### Work task
Using the records that appear below, write out exactly the lines from the one with "## Abstract" through the one with "This workshop is", keeping both end lines.

<<<<

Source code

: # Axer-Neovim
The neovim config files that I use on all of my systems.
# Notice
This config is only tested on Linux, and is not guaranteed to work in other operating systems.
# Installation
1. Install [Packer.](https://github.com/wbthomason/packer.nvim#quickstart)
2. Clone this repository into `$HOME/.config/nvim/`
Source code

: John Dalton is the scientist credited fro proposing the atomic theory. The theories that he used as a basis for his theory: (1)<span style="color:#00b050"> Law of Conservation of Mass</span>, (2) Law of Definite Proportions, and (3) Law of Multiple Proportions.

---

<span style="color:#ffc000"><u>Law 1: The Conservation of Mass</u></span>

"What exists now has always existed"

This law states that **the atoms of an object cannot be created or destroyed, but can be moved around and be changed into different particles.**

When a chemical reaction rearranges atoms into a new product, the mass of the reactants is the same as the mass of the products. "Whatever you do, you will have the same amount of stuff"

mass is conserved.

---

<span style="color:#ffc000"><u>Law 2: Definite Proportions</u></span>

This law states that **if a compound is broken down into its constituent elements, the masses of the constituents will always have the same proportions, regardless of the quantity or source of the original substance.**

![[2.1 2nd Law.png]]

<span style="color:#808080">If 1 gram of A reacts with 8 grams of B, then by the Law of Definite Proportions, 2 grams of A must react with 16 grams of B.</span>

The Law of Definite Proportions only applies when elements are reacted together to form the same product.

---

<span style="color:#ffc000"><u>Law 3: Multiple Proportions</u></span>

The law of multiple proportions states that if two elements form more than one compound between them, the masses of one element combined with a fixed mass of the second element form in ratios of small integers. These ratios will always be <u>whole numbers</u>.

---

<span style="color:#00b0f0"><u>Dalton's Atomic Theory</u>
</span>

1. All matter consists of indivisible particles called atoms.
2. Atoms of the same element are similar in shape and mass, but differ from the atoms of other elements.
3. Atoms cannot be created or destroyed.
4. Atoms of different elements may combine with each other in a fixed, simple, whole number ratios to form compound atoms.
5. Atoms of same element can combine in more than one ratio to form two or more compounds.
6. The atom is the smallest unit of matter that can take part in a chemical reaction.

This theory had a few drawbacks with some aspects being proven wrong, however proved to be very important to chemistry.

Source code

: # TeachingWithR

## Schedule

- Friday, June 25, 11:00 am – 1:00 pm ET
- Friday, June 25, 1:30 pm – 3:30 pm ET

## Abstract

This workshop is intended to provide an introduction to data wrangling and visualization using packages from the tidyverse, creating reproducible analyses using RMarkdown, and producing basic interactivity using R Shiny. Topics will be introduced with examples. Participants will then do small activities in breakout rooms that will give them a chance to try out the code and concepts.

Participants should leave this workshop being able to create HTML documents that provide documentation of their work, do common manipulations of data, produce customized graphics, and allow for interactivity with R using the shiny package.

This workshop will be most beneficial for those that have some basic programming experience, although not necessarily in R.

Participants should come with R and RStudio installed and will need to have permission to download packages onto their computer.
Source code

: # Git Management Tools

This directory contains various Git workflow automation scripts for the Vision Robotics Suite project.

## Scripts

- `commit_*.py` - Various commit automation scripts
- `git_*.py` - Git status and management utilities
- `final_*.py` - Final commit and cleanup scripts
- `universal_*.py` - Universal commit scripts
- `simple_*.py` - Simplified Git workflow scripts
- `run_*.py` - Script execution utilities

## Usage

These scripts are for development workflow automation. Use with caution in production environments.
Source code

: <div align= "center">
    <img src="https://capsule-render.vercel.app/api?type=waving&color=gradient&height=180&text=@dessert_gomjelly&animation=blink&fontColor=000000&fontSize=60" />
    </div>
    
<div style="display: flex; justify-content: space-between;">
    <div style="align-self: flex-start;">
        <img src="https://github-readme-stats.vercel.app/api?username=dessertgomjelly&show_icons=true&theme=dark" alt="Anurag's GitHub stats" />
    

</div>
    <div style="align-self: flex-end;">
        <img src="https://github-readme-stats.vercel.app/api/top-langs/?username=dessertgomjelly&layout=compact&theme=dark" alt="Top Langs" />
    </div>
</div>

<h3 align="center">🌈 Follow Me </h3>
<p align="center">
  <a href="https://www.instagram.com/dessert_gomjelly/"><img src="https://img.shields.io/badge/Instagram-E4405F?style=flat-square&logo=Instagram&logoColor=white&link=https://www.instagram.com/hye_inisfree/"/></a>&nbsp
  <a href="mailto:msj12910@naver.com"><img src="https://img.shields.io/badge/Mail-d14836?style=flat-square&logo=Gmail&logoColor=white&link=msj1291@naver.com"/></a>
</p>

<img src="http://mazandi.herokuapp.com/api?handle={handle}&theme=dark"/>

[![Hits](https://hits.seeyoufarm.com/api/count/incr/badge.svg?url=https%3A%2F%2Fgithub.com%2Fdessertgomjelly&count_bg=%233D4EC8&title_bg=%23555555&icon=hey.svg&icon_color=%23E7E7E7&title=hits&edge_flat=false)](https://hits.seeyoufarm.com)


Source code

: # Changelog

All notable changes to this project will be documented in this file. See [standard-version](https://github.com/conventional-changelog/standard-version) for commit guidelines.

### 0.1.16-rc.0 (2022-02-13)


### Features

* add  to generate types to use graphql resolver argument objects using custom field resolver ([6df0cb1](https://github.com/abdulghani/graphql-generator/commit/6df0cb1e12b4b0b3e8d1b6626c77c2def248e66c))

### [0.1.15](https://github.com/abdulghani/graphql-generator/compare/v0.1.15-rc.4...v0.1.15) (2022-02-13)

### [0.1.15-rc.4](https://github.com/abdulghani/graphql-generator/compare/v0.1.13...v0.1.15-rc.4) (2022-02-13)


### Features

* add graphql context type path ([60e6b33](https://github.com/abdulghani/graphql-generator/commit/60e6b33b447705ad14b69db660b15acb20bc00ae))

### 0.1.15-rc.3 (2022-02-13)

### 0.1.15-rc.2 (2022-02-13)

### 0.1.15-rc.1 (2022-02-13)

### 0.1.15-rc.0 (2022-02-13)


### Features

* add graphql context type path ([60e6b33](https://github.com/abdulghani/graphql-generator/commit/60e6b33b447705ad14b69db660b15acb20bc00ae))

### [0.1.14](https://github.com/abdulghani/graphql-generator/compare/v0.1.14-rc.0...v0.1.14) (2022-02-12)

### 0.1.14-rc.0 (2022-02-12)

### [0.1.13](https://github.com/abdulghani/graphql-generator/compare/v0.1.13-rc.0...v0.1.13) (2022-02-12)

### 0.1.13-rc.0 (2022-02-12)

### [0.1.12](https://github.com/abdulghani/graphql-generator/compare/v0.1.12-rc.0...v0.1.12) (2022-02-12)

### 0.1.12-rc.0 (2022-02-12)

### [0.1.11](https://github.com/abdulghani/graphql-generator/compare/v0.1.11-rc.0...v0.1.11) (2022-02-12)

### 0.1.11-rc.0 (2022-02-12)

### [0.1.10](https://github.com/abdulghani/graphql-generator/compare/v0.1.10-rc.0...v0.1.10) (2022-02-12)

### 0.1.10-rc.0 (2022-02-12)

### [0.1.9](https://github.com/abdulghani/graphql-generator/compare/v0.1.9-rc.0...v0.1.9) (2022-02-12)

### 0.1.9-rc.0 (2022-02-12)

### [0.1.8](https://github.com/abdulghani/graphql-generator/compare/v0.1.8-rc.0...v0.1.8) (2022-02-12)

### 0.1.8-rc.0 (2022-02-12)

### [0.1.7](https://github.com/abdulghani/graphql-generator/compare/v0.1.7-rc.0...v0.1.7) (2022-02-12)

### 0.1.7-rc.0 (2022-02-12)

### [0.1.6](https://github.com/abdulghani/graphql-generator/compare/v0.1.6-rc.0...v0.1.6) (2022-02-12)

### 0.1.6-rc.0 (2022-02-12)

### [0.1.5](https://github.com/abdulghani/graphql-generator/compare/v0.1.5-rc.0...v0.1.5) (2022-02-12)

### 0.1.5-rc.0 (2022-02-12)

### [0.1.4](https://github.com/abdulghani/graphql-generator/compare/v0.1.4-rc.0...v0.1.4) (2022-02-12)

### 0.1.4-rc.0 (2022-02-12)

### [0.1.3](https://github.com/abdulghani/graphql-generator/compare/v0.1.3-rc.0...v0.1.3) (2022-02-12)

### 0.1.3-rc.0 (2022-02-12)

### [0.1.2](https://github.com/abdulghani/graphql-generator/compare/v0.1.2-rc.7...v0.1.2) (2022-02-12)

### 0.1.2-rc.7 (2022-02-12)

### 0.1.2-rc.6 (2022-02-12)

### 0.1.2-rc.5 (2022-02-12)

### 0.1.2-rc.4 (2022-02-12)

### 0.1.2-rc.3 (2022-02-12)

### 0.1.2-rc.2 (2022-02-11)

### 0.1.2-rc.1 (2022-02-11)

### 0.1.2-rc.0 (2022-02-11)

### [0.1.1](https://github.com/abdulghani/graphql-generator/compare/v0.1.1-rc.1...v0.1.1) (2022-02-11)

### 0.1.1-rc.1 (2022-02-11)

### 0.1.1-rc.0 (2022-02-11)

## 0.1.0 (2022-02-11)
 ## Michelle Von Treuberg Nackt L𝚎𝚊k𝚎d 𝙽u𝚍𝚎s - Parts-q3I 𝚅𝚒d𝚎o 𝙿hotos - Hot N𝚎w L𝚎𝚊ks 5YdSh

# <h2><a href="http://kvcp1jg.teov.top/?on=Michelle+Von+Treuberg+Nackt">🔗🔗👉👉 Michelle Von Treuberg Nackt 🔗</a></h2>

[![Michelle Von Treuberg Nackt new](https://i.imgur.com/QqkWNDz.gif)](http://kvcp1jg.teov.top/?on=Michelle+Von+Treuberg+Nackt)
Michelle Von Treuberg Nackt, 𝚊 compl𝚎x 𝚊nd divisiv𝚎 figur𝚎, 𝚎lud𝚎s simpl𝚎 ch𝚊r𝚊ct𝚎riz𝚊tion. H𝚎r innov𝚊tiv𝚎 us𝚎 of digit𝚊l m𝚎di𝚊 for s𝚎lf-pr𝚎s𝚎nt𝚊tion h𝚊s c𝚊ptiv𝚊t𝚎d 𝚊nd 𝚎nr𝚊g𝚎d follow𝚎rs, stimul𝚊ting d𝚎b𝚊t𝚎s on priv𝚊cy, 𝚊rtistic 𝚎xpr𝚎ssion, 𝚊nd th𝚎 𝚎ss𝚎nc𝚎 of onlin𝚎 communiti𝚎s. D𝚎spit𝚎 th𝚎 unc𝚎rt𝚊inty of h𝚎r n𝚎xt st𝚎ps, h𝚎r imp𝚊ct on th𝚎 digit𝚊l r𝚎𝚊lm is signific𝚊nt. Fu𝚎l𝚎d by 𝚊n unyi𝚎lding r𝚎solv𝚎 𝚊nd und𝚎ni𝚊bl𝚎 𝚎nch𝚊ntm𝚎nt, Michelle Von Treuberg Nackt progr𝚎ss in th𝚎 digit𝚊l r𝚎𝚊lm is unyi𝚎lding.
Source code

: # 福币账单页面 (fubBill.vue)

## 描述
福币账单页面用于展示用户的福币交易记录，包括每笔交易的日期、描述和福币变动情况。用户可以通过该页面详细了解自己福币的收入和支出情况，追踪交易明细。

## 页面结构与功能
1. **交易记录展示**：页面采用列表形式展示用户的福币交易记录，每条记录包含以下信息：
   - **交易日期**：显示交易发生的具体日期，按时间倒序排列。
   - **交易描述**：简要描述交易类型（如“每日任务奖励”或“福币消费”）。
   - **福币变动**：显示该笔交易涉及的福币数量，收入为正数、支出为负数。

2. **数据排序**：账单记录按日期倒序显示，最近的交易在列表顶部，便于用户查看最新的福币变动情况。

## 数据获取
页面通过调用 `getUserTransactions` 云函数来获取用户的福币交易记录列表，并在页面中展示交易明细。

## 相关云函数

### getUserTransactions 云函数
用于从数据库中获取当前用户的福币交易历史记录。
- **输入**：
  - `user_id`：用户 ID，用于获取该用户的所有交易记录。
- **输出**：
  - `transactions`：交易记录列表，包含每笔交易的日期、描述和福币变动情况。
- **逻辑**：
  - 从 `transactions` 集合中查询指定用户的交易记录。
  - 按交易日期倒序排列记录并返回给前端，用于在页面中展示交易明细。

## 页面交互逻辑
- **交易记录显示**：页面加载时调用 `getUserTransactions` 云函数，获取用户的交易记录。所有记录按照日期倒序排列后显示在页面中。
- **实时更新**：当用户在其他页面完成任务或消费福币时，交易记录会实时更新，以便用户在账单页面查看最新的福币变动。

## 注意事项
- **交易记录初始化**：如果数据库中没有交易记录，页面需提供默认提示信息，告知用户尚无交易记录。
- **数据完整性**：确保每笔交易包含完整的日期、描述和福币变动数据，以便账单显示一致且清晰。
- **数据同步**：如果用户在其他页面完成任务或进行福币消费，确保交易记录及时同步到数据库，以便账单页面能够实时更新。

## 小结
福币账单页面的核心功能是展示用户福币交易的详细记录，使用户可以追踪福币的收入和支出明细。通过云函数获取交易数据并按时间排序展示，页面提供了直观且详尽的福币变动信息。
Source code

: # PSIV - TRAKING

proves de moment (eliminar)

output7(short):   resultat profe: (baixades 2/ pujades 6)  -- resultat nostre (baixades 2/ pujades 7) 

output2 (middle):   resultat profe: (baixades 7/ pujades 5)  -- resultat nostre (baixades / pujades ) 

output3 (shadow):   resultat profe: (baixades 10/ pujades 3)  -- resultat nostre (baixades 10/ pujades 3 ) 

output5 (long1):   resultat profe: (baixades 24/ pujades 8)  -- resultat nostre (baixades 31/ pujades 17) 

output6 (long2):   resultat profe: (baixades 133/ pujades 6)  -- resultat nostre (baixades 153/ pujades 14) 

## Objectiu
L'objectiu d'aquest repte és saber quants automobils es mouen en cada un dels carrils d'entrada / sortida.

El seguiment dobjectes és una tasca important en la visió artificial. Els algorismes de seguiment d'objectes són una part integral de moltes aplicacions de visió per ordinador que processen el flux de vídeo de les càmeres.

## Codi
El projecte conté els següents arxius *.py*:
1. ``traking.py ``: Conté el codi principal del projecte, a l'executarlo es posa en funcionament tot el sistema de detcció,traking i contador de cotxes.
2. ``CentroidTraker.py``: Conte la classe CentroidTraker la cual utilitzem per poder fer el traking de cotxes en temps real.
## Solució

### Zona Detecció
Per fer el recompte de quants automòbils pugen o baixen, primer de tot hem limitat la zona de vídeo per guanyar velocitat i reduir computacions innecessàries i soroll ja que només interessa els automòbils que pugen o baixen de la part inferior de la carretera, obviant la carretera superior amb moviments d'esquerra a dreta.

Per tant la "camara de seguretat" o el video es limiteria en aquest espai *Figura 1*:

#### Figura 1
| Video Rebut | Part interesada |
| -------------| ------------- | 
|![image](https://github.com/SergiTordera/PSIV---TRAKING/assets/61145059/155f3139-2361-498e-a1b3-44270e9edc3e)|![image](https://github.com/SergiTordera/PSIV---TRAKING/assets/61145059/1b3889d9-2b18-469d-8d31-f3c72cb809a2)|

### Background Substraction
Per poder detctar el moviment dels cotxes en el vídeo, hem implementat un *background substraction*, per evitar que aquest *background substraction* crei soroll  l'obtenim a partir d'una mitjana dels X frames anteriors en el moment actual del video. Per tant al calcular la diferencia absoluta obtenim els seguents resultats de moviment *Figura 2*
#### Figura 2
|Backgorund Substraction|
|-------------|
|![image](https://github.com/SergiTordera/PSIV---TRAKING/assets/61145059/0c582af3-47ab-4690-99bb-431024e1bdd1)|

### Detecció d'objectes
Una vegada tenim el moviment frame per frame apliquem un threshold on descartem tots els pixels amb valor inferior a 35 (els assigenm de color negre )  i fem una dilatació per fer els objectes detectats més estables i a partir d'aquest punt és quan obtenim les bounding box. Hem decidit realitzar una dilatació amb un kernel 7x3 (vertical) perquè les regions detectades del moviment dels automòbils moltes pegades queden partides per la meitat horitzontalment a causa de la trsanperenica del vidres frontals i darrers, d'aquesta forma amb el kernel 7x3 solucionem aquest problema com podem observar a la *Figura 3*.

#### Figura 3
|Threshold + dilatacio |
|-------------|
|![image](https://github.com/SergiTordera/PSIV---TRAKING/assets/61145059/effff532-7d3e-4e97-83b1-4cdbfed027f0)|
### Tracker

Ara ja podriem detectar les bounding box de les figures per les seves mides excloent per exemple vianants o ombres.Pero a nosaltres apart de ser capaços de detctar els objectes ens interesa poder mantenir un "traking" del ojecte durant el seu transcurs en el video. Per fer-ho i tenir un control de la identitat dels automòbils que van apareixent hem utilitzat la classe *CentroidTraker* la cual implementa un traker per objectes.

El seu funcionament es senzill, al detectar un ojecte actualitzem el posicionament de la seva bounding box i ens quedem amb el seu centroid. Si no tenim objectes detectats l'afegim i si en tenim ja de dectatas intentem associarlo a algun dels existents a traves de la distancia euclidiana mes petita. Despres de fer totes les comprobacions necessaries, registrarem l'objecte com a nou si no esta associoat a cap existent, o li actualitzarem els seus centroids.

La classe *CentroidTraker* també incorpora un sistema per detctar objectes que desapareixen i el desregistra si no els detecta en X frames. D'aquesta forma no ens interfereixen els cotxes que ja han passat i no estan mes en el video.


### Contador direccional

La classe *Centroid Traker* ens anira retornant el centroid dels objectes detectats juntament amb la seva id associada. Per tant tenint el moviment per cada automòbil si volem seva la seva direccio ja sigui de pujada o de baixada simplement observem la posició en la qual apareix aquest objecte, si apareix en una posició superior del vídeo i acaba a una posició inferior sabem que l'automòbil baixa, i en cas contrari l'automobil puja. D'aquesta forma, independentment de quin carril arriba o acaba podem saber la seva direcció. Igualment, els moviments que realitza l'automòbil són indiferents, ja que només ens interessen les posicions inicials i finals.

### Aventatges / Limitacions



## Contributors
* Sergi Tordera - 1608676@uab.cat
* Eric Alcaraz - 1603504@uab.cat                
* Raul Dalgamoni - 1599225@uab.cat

>>>>

### Exercise result
## Abstract

This workshop is intended to provide an introduction to data wrangling and visualization using packages from the tidyverse, creating reproducible analyses using RMarkdown, and producing basic interactivity using R Shiny. Topics will be introduced with examples. Participants will then do small activities in breakout rooms that will give them a chance to try out the code and concepts.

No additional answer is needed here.